[TASK STATEMENT] Within the entries below, every line containing "mail" is to be copied.

[Saved data entries]
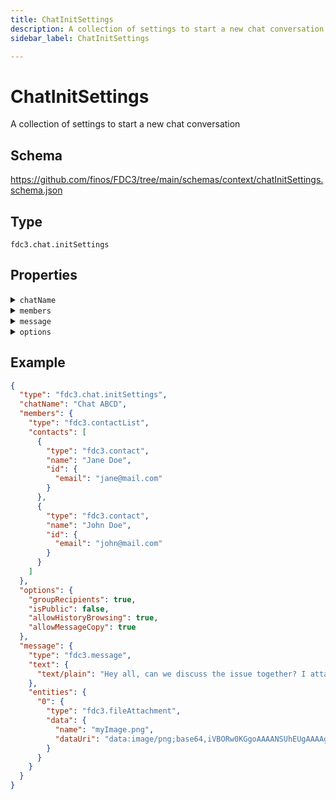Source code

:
 ```yaml
---
title: ChatInitSettings
description: A collection of settings to start a new chat conversation
sidebar_label: ChatInitSettings

---
```


# ChatInitSettings

A collection of settings to start a new chat conversation

## Schema

<https://github.com/finos/FDC3/tree/main/schemas/context/chatInitSettings.schema.json>

## Type

`fdc3.chat.initSettings`

## Properties

<details>
  <summary><code>chatName</code></summary>

**type**: `string`

Name to apply to the chat created

</details>

<details>
  <summary><code>members</code></summary>

**type**: [ContactList](ContactList)

Contacts to add to the chat

</details>

<details>
  <summary><code>message</code></summary>

**One of:**

**type**: `string`


**type**: [Message](Message)



An initial message to post in the chat when created.

</details>

<details>
  <summary><code>options</code></summary>

**type**: `object`

**Subproperties:**

<details>
  <summary><code>groupRecipients</code></summary>

**type**: `boolean`

if false a separate chat will be created for each member

</details>

<details>
  <summary><code>isPublic</code></summary>

**type**: `boolean`

if true the room will be visible to everyone in the chat application

</details>

<details>
  <summary><code>allowHistoryBrowsing</code></summary>

**type**: `boolean`

if true members will be allowed to browse past messages

</details>

<details>
  <summary><code>allowMessageCopy</code></summary>

**type**: `boolean`

if true members will be allowed to copy/paste messages

</details>

<details>
  <summary><code>allowAddUser</code></summary>

**type**: `boolean`

if true members will be allowed to add other members to the chat

</details>

Option settings that affect the creation of the chat

</details>

## Example

```json
{
  "type": "fdc3.chat.initSettings",
  "chatName": "Chat ABCD",
  "members": {
    "type": "fdc3.contactList",
    "contacts": [
      {
        "type": "fdc3.contact",
        "name": "Jane Doe",
        "id": {
          "email": "jane@mail.com"
        }
      },
      {
        "type": "fdc3.contact",
        "name": "John Doe",
        "id": {
          "email": "john@mail.com"
        }
      }
    ]
  },
  "options": {
    "groupRecipients": true,
    "isPublic": false,
    "allowHistoryBrowsing": true,
    "allowMessageCopy": true
  },
  "message": {
    "type": "fdc3.message",
    "text": {
      "text/plain": "Hey all, can we discuss the issue together? I attached a screenshot"
    },
    "entities": {
      "0": {
        "type": "fdc3.fileAttachment",
        "data": {
          "name": "myImage.png",
          "dataUri": "data:image/png;base64,iVBORw0KGgoAAAANSUhEUgAAAAgAAAAIAQMAAAD+wSzIAAAABlBMVEX///+/v7+jQ3Y5AAAADklEQVQI12P4AIX8EAgALgAD/aNpbtEAAAAASUVORK5CYII"
        }
      }
    }
  }
}
```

[YOUR RESPONSE]
          "email": "jane@mail.com"
          "email": "john@mail.com"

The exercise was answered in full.